**The task:** Output the records exactly, and drop each picture.
^^^^^^^^^^^^^^^^
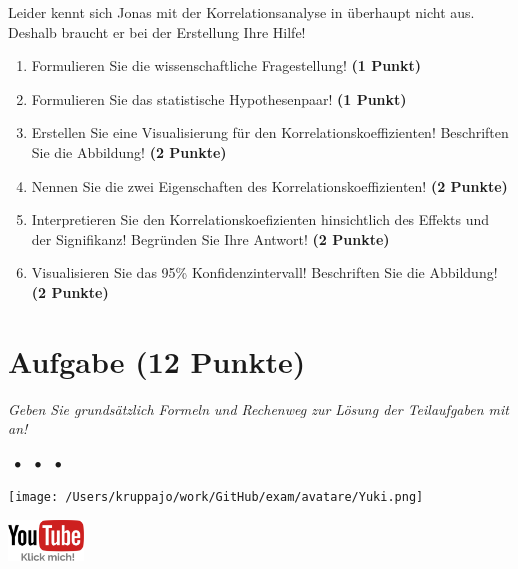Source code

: \documentclass[a4paper, 9pt]{scrartcl}\usepackage[]{graphicx}\usepackage[]{xcolor}
\begin{document}
Leider kennt sich Jonas mit der Korrelationsanalyse in \Rlogo überhaupt nicht aus. Deshalb braucht er bei der Erstellung Ihre Hilfe!

\begin{enumerate}
  \item Formulieren Sie die wissenschaftliche Fragestellung! \textbf{(1 Punkt)}
  \item Formulieren Sie das statistische Hypothesenpaar! \textbf{(1 Punkt)}
\item Erstellen Sie eine Visualisierung für den Korrelationskoeffizienten! Beschriften Sie die Abbildung! \textbf{(2 Punkte)}
\item Nennen Sie die zwei Eigenschaften des Korrelationskoeffizienten! \textbf{(2 Punkte)}
\item Interpretieren Sie den Korrelationskoefizienten hinsichtlich des
  Effekts und der Signifikanz! Begründen Sie Ihre Antwort! \textbf{(2 Punkte)}
\item Visualisieren Sie das 95\% Konfidenzintervall! Beschriften Sie die Abbildung! \textbf{(2 Punkte)} 
\end{enumerate} 
\clearpage

\section{Aufgabe \hfill (12 Punkte)}

\textit{Geben Sie grundsätzlich Formeln und Rechenweg zur Lösung der Teilaufgaben mit an!} \\[1Ex]
 

 
\ifcollection
\begin{flushright}
\tiny\vspace{-3Ex}
\textbf{\examinhaltstart}
\exammodulestat $\;\bullet$
\exammodulestatbbv $\;\bullet$
\exammodulestatversuch $\;\bullet$
\exammodulebiostat
\vspace{-4Ex}
\end{flushright}
\begin{minipage}[t]{0.5\textwidth}
\texttt{[image: /Users/kruppajo/work/GitHub/exam/avatare/Yuki.png]}
\end{minipage}
\begin{minipage}[t]{0.5\textwidth}
\hfill
\href{https://youtu.be/fB6nF4dxodA}{\includegraphics[width = 2cm]{img/youtube}}
\end{minipage}
\vspace{-3ex}
\fi
\end{document}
^^^^^^^^^^^^^^^^
**Written answer:**
Source code

: \documentclass[a4paper, 9pt]{scrartcl}\usepackage[]{graphicx}\usepackage[]{xcolor}
\begin{document}
Leider kennt sich Jonas mit der Korrelationsanalyse in \Rlogo überhaupt nicht aus. Deshalb braucht er bei der Erstellung Ihre Hilfe!

\begin{enumerate}
  \item Formulieren Sie die wissenschaftliche Fragestellung! \textbf{(1 Punkt)}
  \item Formulieren Sie das statistische Hypothesenpaar! \textbf{(1 Punkt)}
\item Erstellen Sie eine Visualisierung für den Korrelationskoeffizienten! Beschriften Sie die Abbildung! \textbf{(2 Punkte)}
\item Nennen Sie die zwei Eigenschaften des Korrelationskoeffizienten! \textbf{(2 Punkte)}
\item Interpretieren Sie den Korrelationskoefizienten hinsichtlich des
  Effekts und der Signifikanz! Begründen Sie Ihre Antwort! \textbf{(2 Punkte)}
\item Visualisieren Sie das 95\% Konfidenzintervall! Beschriften Sie die Abbildung! \textbf{(2 Punkte)} 
\end{enumerate} 
\clearpage

\section{Aufgabe \hfill (12 Punkte)}

\textit{Geben Sie grundsätzlich Formeln und Rechenweg zur Lösung der Teilaufgaben mit an!} \\[1Ex]
 

 
\ifcollection
\begin{flushright}
\tiny\vspace{-3Ex}
\textbf{\examinhaltstart}
\exammodulestat $\;\bullet$
\exammodulestatbbv $\;\bullet$
\exammodulestatversuch $\;\bullet$
\exammodulebiostat
\vspace{-4Ex}
\end{flushright}
\begin{minipage}[t]{0.5\textwidth}
\texttt{[image: /Users/kruppajo/work/GitHub/exam/avatare/Yuki.png]}
\end{minipage}
\begin{minipage}[t]{0.5\textwidth}
\hfill
\href{https://youtu.be/fB6nF4dxodA}{\includegraphics[width = 2cm]{img/youtube}}
\end{minipage}
\vspace{-3ex}
\fi
\end{document}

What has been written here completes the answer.